◆ ENTRIES SHOWN:
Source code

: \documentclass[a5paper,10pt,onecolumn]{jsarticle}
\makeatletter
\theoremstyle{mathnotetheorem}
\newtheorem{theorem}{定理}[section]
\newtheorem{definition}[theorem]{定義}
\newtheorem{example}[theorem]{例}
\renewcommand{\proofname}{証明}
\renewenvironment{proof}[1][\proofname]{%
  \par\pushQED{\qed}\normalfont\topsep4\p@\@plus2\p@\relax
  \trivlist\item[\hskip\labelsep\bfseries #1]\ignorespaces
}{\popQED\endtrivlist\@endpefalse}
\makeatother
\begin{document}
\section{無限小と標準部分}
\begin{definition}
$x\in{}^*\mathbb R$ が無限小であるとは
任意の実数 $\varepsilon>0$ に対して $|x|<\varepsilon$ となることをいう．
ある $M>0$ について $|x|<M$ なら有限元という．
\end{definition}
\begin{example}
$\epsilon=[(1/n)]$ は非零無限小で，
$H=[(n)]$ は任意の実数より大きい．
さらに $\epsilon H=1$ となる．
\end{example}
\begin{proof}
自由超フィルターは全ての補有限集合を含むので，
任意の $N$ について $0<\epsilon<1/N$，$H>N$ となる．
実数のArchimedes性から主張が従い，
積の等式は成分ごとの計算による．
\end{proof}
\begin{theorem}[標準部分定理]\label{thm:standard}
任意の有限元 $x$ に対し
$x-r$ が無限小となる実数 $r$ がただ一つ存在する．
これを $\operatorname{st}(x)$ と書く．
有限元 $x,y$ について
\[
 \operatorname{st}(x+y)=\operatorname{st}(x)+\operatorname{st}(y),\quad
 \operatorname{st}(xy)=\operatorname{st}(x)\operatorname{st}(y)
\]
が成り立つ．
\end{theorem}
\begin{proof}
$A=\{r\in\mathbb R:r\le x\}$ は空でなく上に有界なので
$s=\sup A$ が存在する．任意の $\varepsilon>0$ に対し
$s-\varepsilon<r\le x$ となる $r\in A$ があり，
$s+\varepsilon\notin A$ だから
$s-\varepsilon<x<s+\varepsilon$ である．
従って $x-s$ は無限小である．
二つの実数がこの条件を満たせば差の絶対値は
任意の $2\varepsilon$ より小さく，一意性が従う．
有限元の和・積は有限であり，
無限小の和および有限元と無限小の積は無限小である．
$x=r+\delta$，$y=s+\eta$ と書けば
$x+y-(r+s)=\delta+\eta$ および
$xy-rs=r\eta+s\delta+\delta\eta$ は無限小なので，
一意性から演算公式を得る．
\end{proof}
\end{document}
==
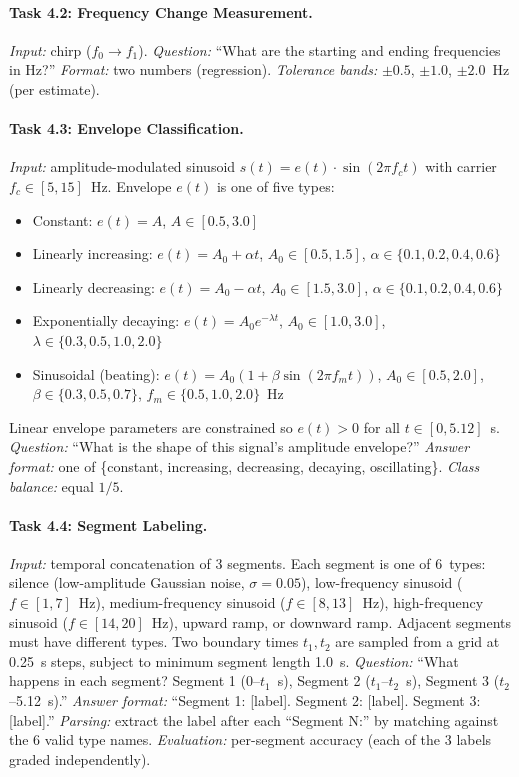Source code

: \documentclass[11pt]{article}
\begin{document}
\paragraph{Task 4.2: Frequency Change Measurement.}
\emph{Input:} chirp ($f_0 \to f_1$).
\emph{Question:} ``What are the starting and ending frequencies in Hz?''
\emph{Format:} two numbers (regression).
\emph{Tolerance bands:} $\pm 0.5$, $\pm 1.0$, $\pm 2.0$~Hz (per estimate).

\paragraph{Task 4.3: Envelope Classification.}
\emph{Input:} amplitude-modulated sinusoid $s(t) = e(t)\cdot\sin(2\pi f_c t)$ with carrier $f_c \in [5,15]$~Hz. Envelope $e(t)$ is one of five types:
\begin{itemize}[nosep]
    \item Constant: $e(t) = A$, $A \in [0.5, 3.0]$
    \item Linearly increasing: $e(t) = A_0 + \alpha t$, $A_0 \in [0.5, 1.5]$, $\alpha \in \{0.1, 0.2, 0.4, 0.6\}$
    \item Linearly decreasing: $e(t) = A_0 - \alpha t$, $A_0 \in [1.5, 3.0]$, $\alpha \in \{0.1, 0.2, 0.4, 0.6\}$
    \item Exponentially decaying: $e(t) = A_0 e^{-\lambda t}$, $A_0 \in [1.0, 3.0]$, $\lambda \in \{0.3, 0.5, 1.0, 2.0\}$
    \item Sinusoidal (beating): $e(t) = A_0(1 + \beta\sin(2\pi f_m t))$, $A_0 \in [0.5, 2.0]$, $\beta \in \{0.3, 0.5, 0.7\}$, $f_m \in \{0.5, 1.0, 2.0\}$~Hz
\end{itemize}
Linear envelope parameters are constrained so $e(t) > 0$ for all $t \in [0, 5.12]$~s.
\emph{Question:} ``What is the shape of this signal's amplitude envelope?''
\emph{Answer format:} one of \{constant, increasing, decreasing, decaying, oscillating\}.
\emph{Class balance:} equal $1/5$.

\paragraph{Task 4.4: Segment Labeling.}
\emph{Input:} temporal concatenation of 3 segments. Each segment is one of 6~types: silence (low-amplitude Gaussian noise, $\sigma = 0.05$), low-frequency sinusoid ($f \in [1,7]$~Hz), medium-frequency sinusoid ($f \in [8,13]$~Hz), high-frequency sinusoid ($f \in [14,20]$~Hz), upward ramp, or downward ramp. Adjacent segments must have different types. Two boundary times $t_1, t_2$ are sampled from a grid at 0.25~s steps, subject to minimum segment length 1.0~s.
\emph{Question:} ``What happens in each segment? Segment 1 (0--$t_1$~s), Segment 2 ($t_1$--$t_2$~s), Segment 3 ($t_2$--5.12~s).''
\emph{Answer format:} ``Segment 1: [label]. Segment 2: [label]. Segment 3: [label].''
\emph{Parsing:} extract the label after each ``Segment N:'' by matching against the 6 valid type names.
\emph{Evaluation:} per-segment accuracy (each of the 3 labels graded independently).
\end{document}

◆ THE PROBLEM: In the records, locate each line holding the string "example" and copy it.

◆ THE ANSWER:
\newtheorem{example}[theorem]{例}
\begin{example}
\end{example}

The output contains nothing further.